We are, however, enjoying a much cooler weather hoping that our fisher folks would have an improved fish season.
Though one is not sure of the implications of less rain on the planting season, and therefore, harvesting next year, the good thing again for us is that we have so far not suffered the extent of drought that is being reported in the United Kingdom (UK), for example.
UK, the host of last year’s World climate change gathering, is at the receiving end of what seems to be an attack of climate change with a very hot dry summer.
Experts believe that this is the new normal weather change as the UK experiences its hottest July since 1976.
The weather has been so hot that there are fears of an impending drought in parts of the country. This has necessitated the country to be making advance preparations towards saving water where necessary.
Reports have it that there are measures being introduced for restrictions in water usage. At least three water companies in parts of England and Wales are on the brink of temporarily banning the use of hosepipes in the wake of the extreme hot weather, while customers are being urged to “only use what they need for their essential use.”
Rivers, not only in the UK, but also in other parts of Europe, are said to be drying up, while water levels are reportedly falling drastically as the extreme hot weather continues.
Foreign television footages in some commercial farming areas in the UK show how farmers are losing out with alarming bells of impending food shortages with no moisture in the soil for food planting and growing.
With the all year round hot humid weathers we have in our sub-region and in our country in particular, we may not have paid much attention in the past to dry weather conditions taking their toll on our sources of water supply generally.
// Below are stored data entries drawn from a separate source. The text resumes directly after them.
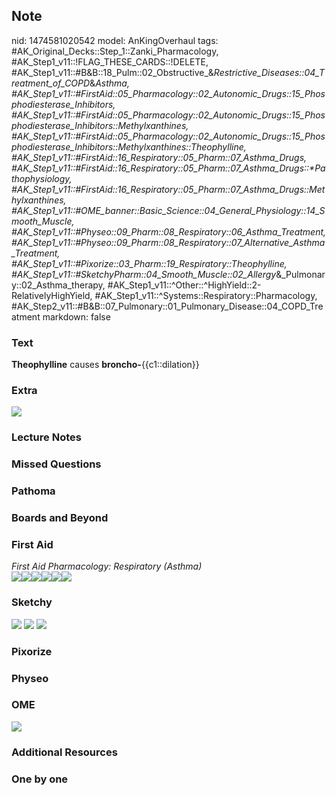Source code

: ## Note
nid: 1474581020542
model: AnKingOverhaul
tags: #AK_Original_Decks::Step_1::Zanki_Pharmacology, #AK_Step1_v11::!FLAG_THESE_CARDS::!DELETE, #AK_Step1_v11::#B&B::18_Pulm::02_Obstructive_&_Restrictive_Diseases::04_Treatment_of_COPD_&_Asthma, #AK_Step1_v11::#FirstAid::05_Pharmacology::02_Autonomic_Drugs::15_Phosphodiesterase_Inhibitors, #AK_Step1_v11::#FirstAid::05_Pharmacology::02_Autonomic_Drugs::15_Phosphodiesterase_Inhibitors::Methylxanthines, #AK_Step1_v11::#FirstAid::05_Pharmacology::02_Autonomic_Drugs::15_Phosphodiesterase_Inhibitors::Methylxanthines::Theophylline, #AK_Step1_v11::#FirstAid::16_Respiratory::05_Pharm::07_Asthma_Drugs, #AK_Step1_v11::#FirstAid::16_Respiratory::05_Pharm::07_Asthma_Drugs::*Pathophysiology, #AK_Step1_v11::#FirstAid::16_Respiratory::05_Pharm::07_Asthma_Drugs::Methylxanthines, #AK_Step1_v11::#OME_banner::Basic_Science::04_General_Physiology::14_Smooth_Muscle, #AK_Step1_v11::#Physeo::09_Pharm::08_Respiratory::06_Asthma_Treatment, #AK_Step1_v11::#Physeo::09_Pharm::08_Respiratory::07_Alternative_Asthma_Treatment, #AK_Step1_v11::#Pixorize::03_Pharm::19_Respiratory::Theophylline, #AK_Step1_v11::#SketchyPharm::04_Smooth_Muscle::02_Allergy_&_Pulmonary::02_Asthma_therapy, #AK_Step1_v11::^Other::^HighYield::2-RelativelyHighYield, #AK_Step1_v11::^Systems::Respiratory::Pharmacology, #AK_Step2_v11::#B&B::07_Pulmonary::01_Pulmonary_Disease::04_COPD_Treatment
markdown: false

### Text
<div>
  <b>Theophylline</b> causes <b>broncho-</b>{{c1::dilation}}
</div>

### Extra
<img src="paste-7056631267842.jpg">

### Lecture Notes


### Missed Questions


### Pathoma


### Boards and Beyond


### First Aid
<div>
  <i>First Aid Pharmacology: Respiratory (Asthma)</i>
</div><img src="paste-135622182305795.jpg"><img src=
"paste-26177825669123.jpg"><img src=
"paste-53291954208771.jpg"><img src=
"paste-235536006512643.jpg"><img src=
"paste-238714282311683.jpg"><img src="paste-237176684019715.jpg">

### Sketchy
<img src="Screen%20Shot%202019-10-09%20at%208.52.25%20AM.png">
<img src="Screen%20Shot%202019-10-09%20at%208.52.34%20AM.png">
<img src="Screen%20Shot%202019-10-09%20at%208.52.43%20AM.png">

### Pixorize


### Physeo


### OME
<div class="ome-widget">
  <a href=
  "https://onlinemeded.org/spa/general-physiology/smooth-muscle/acquire?ref=anki">
  <img src="_OME_AnkiFlashcards_Lesson_1.png"></a>
</div>

### Additional Resources


### One by one

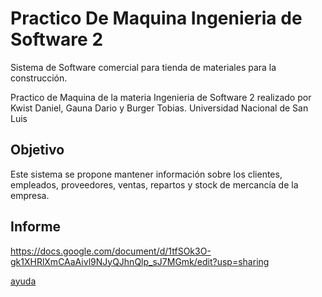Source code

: # Practico De Maquina Ingenieria de Software 2

Sistema de Software comercial para tienda de materiales para la construcción.

Practico de Maquina de la materia Ingenieria de Software 2 realizado por Kwist Daniel, Gauna Dario y Burger Tobias.
Universidad Nacional de San Luis


## Objetivo


Este sistema se propone mantener información sobre los clientes, empleados, proveedores, ventas, repartos y stock de mercancía de la empresa.


## Informe


https://docs.google.com/document/d/1tfSOk3O-gk1XHRlXmCAaAivl9NJyQJhnQlp_sJ7MGmk/edit?usp=sharing

[ayuda](http://makeareadme.com)
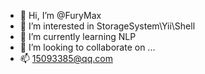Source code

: - 👋 Hi, I’m @FuryMax
- 👀 I’m interested in StorageSystem\Yii\Shell
- 🌱 I’m currently learning NLP
- 💞️ I’m looking to collaborate on ...
- 📫 15093385@qq.com

<!---
FuryMax/FuryMax is a ✨ special ✨ repository because its `README.md` (this file) appears on your GitHub profile.
You can click the Preview link to take a look at your changes.
--->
The time to refocus attention is now, before we are taken unawares by climate change.
The UK’s impending restrictions in water usage, including the ban on hosepipes, brings one’s mind to the seeming careless use of water in our country, forgetting that water is a precious commodity that cannot be replaced.
Sadly, though we have the rivers and streams which other countries may not have, through the selfish acts of illegal miners, we have destroyed and continue to destroy our water sources.
Car wash stations have sprung up all over the country spouting away precious treated water. In any community, one can count a number of carwash stations competing for space.
It is heart breaking to see unattended burst water pipes in communities, with expensive treated water gushing out, sometimes running like a river.
Report it to your nearest Ghana Water Company office and you would be told all the men have gone out and someone will attend to it later. That later can take hours, sometimes days.
It gets painful when, in critical fire situations, firemen cry foul when they are called to fire scenes and there is no water for their fire-fighting.
Yet, in our everyday plans, there are no clear thoughts as to the conservation of water, neither are there any clear consciousness in our usage of the precious commodity called water.
Today, the certainty of climate change makes it imperative for national awareness and education on the need to conserve water.
We have a fair amount of rainfall in the year but how many homes are built with rain collection mechanisms in place?
Ghana water should take up serious education on water conservation to educate consumers vis-à-vis the reality of climate change. The media can do same.
Let us learn from what is happening with extreme hot weather conditions this summer in parts of the northern hemisphere and begin to preserve water, knowing that we are not an island cloistered from climate change. It is real and has come to stay.